Problem to work on:
A faithful transcript of all the lines below, with no pictures, is the goal here.

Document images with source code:
━━━━━━━━━━━━━━━━

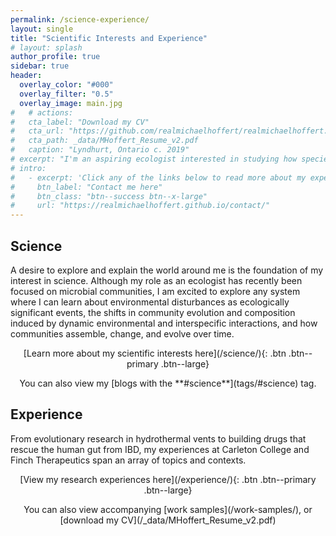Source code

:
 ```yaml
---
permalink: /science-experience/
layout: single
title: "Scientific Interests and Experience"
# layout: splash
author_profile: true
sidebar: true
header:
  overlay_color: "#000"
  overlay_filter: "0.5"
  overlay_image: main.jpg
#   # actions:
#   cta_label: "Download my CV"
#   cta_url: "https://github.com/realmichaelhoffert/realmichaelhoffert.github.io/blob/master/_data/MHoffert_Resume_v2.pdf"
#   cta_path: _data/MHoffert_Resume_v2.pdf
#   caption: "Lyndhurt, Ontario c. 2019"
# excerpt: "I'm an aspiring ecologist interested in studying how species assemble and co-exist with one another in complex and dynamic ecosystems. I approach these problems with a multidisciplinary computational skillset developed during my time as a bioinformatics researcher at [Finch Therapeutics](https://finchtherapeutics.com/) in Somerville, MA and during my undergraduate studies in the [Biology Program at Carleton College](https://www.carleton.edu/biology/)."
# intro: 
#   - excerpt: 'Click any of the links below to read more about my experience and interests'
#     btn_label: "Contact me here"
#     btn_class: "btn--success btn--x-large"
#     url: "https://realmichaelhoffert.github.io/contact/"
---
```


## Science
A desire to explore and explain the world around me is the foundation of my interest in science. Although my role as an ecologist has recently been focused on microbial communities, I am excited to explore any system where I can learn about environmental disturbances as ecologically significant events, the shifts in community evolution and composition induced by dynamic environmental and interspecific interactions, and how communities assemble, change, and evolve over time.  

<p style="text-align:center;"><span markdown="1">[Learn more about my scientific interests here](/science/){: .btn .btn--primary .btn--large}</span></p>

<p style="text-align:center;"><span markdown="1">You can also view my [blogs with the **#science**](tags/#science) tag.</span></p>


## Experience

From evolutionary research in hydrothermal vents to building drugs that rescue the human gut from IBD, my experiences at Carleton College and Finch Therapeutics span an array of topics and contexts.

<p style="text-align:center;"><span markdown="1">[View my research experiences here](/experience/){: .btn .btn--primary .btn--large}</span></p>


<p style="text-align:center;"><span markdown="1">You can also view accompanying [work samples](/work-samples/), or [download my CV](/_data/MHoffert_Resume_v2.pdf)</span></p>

━━━━━━━━━━━━━━━━

Answer box:
Source code

:
 ```yaml
---
permalink: /science-experience/
layout: single
title: "Scientific Interests and Experience"
# layout: splash
author_profile: true
sidebar: true
header:
  overlay_color: "#000"
  overlay_filter: "0.5"
  overlay_image: main.jpg
#   # actions:
#   cta_label: "Download my CV"
#   cta_url: "https://github.com/realmichaelhoffert/realmichaelhoffert.github.io/blob/master/_data/MHoffert_Resume_v2.pdf"
#   cta_path: _data/MHoffert_Resume_v2.pdf
#   caption: "Lyndhurt, Ontario c. 2019"
# excerpt: "I'm an aspiring ecologist interested in studying how species assemble and co-exist with one another in complex and dynamic ecosystems. I approach these problems with a multidisciplinary computational skillset developed during my time as a bioinformatics researcher at [Finch Therapeutics](https://finchtherapeutics.com/) in Somerville, MA and during my undergraduate studies in the [Biology Program at Carleton College](https://www.carleton.edu/biology/)."
# intro: 
#   - excerpt: 'Click any of the links below to read more about my experience and interests'
#     btn_label: "Contact me here"
#     btn_class: "btn--success btn--x-large"
#     url: "https://realmichaelhoffert.github.io/contact/"
---
```


## Science
A desire to explore and explain the world around me is the foundation of my interest in science. Although my role as an ecologist has recently been focused on microbial communities, I am excited to explore any system where I can learn about environmental disturbances as ecologically significant events, the shifts in community evolution and composition induced by dynamic environmental and interspecific interactions, and how communities assemble, change, and evolve over time.  

<p style="text-align:center;"><span markdown="1">[Learn more about my scientific interests here](/science/){: .btn .btn--primary .btn--large}</span></p>

<p style="text-align:center;"><span markdown="1">You can also view my [blogs with the **#science**](tags/#science) tag.</span></p>


## Experience

From evolutionary research in hydrothermal vents to building drugs that rescue the human gut from IBD, my experiences at Carleton College and Finch Therapeutics span an array of topics and contexts.

<p style="text-align:center;"><span markdown="1">[View my research experiences here](/experience/){: .btn .btn--primary .btn--large}</span></p>


<p style="text-align:center;"><span markdown="1">You can also view accompanying [work samples](/work-samples/), or [download my CV](/_data/MHoffert_Resume_v2.pdf)</span></p>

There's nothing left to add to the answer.